==== RECORDS SUPPLIED

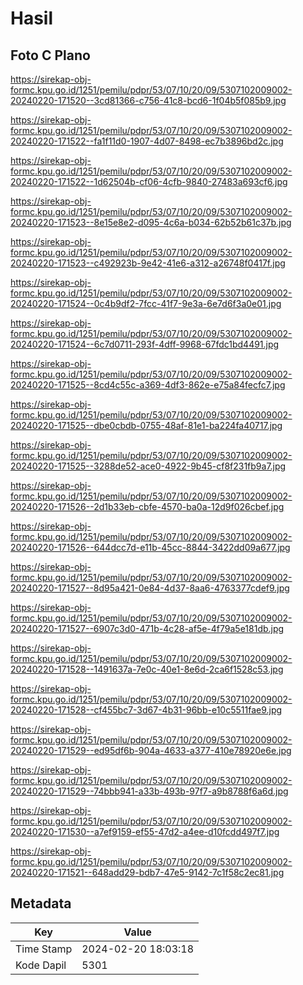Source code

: # Hasil

## Foto C Plano

https://sirekap-obj-formc.kpu.go.id/1251/pemilu/pdpr/53/07/10/20/09/5307102009002-20240220-171520--3cd81366-c756-41c8-bcd6-1f04b5f085b9.jpg

https://sirekap-obj-formc.kpu.go.id/1251/pemilu/pdpr/53/07/10/20/09/5307102009002-20240220-171522--fa1f11d0-1907-4d07-8498-ec7b3896bd2c.jpg

https://sirekap-obj-formc.kpu.go.id/1251/pemilu/pdpr/53/07/10/20/09/5307102009002-20240220-171522--1d62504b-cf06-4cfb-9840-27483a693cf6.jpg

https://sirekap-obj-formc.kpu.go.id/1251/pemilu/pdpr/53/07/10/20/09/5307102009002-20240220-171523--8e15e8e2-d095-4c6a-b034-62b52b61c37b.jpg

https://sirekap-obj-formc.kpu.go.id/1251/pemilu/pdpr/53/07/10/20/09/5307102009002-20240220-171523--c492923b-9e42-41e6-a312-a26748f0417f.jpg

https://sirekap-obj-formc.kpu.go.id/1251/pemilu/pdpr/53/07/10/20/09/5307102009002-20240220-171524--0c4b9df2-7fcc-41f7-9e3a-6e7d6f3a0e01.jpg

https://sirekap-obj-formc.kpu.go.id/1251/pemilu/pdpr/53/07/10/20/09/5307102009002-20240220-171524--6c7d0711-293f-4dff-9968-67fdc1bd4491.jpg

https://sirekap-obj-formc.kpu.go.id/1251/pemilu/pdpr/53/07/10/20/09/5307102009002-20240220-171525--8cd4c55c-a369-4df3-862e-e75a84fecfc7.jpg

https://sirekap-obj-formc.kpu.go.id/1251/pemilu/pdpr/53/07/10/20/09/5307102009002-20240220-171525--dbe0cbdb-0755-48af-81e1-ba224fa40717.jpg

https://sirekap-obj-formc.kpu.go.id/1251/pemilu/pdpr/53/07/10/20/09/5307102009002-20240220-171525--3288de52-ace0-4922-9b45-cf8f231fb9a7.jpg

https://sirekap-obj-formc.kpu.go.id/1251/pemilu/pdpr/53/07/10/20/09/5307102009002-20240220-171526--2d1b33eb-cbfe-4570-ba0a-12d9f026cbef.jpg

https://sirekap-obj-formc.kpu.go.id/1251/pemilu/pdpr/53/07/10/20/09/5307102009002-20240220-171526--644dcc7d-e11b-45cc-8844-3422dd09a677.jpg

https://sirekap-obj-formc.kpu.go.id/1251/pemilu/pdpr/53/07/10/20/09/5307102009002-20240220-171527--8d95a421-0e84-4d37-8aa6-4763377cdef9.jpg

https://sirekap-obj-formc.kpu.go.id/1251/pemilu/pdpr/53/07/10/20/09/5307102009002-20240220-171527--6907c3d0-471b-4c28-af5e-4f79a5e181db.jpg

https://sirekap-obj-formc.kpu.go.id/1251/pemilu/pdpr/53/07/10/20/09/5307102009002-20240220-171528--1491637a-7e0c-40e1-8e6d-2ca6f1528c53.jpg

https://sirekap-obj-formc.kpu.go.id/1251/pemilu/pdpr/53/07/10/20/09/5307102009002-20240220-171528--cf455bc7-3d67-4b31-96bb-e10c5511fae9.jpg

https://sirekap-obj-formc.kpu.go.id/1251/pemilu/pdpr/53/07/10/20/09/5307102009002-20240220-171529--ed95df6b-904a-4633-a377-410e78920e6e.jpg

https://sirekap-obj-formc.kpu.go.id/1251/pemilu/pdpr/53/07/10/20/09/5307102009002-20240220-171529--74bbb941-a33b-493b-97f7-a9b8788f6a6d.jpg

https://sirekap-obj-formc.kpu.go.id/1251/pemilu/pdpr/53/07/10/20/09/5307102009002-20240220-171530--a7ef9159-ef55-47d2-a4ee-d10fcdd497f7.jpg

https://sirekap-obj-formc.kpu.go.id/1251/pemilu/pdpr/53/07/10/20/09/5307102009002-20240220-171521--648add29-bdb7-47e5-9142-7c1f58c2ec81.jpg


## Metadata

| Key        | Value               |
| ---------- | ------------------- |
| Time Stamp | 2024-02-20 18:03:18 |
| Kode Dapil | 5301                |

========

▸ WORK ORDER
Print each record exactly as it stands, omitting the pictures.

▸ YOUR RESPONSE
Source code

: # Hasil

## Foto C Plano

https://sirekap-obj-formc.kpu.go.id/1251/pemilu/pdpr/53/07/10/20/09/5307102009002-20240220-171520--3cd81366-c756-41c8-bcd6-1f04b5f085b9.jpg

https://sirekap-obj-formc.kpu.go.id/1251/pemilu/pdpr/53/07/10/20/09/5307102009002-20240220-171522--fa1f11d0-1907-4d07-8498-ec7b3896bd2c.jpg

https://sirekap-obj-formc.kpu.go.id/1251/pemilu/pdpr/53/07/10/20/09/5307102009002-20240220-171522--1d62504b-cf06-4cfb-9840-27483a693cf6.jpg

https://sirekap-obj-formc.kpu.go.id/1251/pemilu/pdpr/53/07/10/20/09/5307102009002-20240220-171523--8e15e8e2-d095-4c6a-b034-62b52b61c37b.jpg

https://sirekap-obj-formc.kpu.go.id/1251/pemilu/pdpr/53/07/10/20/09/5307102009002-20240220-171523--c492923b-9e42-41e6-a312-a26748f0417f.jpg

https://sirekap-obj-formc.kpu.go.id/1251/pemilu/pdpr/53/07/10/20/09/5307102009002-20240220-171524--0c4b9df2-7fcc-41f7-9e3a-6e7d6f3a0e01.jpg

https://sirekap-obj-formc.kpu.go.id/1251/pemilu/pdpr/53/07/10/20/09/5307102009002-20240220-171524--6c7d0711-293f-4dff-9968-67fdc1bd4491.jpg

https://sirekap-obj-formc.kpu.go.id/1251/pemilu/pdpr/53/07/10/20/09/5307102009002-20240220-171525--8cd4c55c-a369-4df3-862e-e75a84fecfc7.jpg

https://sirekap-obj-formc.kpu.go.id/1251/pemilu/pdpr/53/07/10/20/09/5307102009002-20240220-171525--dbe0cbdb-0755-48af-81e1-ba224fa40717.jpg

https://sirekap-obj-formc.kpu.go.id/1251/pemilu/pdpr/53/07/10/20/09/5307102009002-20240220-171525--3288de52-ace0-4922-9b45-cf8f231fb9a7.jpg

https://sirekap-obj-formc.kpu.go.id/1251/pemilu/pdpr/53/07/10/20/09/5307102009002-20240220-171526--2d1b33eb-cbfe-4570-ba0a-12d9f026cbef.jpg

https://sirekap-obj-formc.kpu.go.id/1251/pemilu/pdpr/53/07/10/20/09/5307102009002-20240220-171526--644dcc7d-e11b-45cc-8844-3422dd09a677.jpg

https://sirekap-obj-formc.kpu.go.id/1251/pemilu/pdpr/53/07/10/20/09/5307102009002-20240220-171527--8d95a421-0e84-4d37-8aa6-4763377cdef9.jpg

https://sirekap-obj-formc.kpu.go.id/1251/pemilu/pdpr/53/07/10/20/09/5307102009002-20240220-171527--6907c3d0-471b-4c28-af5e-4f79a5e181db.jpg

https://sirekap-obj-formc.kpu.go.id/1251/pemilu/pdpr/53/07/10/20/09/5307102009002-20240220-171528--1491637a-7e0c-40e1-8e6d-2ca6f1528c53.jpg

https://sirekap-obj-formc.kpu.go.id/1251/pemilu/pdpr/53/07/10/20/09/5307102009002-20240220-171528--cf455bc7-3d67-4b31-96bb-e10c5511fae9.jpg

https://sirekap-obj-formc.kpu.go.id/1251/pemilu/pdpr/53/07/10/20/09/5307102009002-20240220-171529--ed95df6b-904a-4633-a377-410e78920e6e.jpg

https://sirekap-obj-formc.kpu.go.id/1251/pemilu/pdpr/53/07/10/20/09/5307102009002-20240220-171529--74bbb941-a33b-493b-97f7-a9b8788f6a6d.jpg

https://sirekap-obj-formc.kpu.go.id/1251/pemilu/pdpr/53/07/10/20/09/5307102009002-20240220-171530--a7ef9159-ef55-47d2-a4ee-d10fcdd497f7.jpg

https://sirekap-obj-formc.kpu.go.id/1251/pemilu/pdpr/53/07/10/20/09/5307102009002-20240220-171521--648add29-bdb7-47e5-9142-7c1f58c2ec81.jpg


## Metadata

| Key        | Value               |
| ---------- | ------------------- |
| Time Stamp | 2024-02-20 18:03:18 |
| Kode Dapil | 5301                |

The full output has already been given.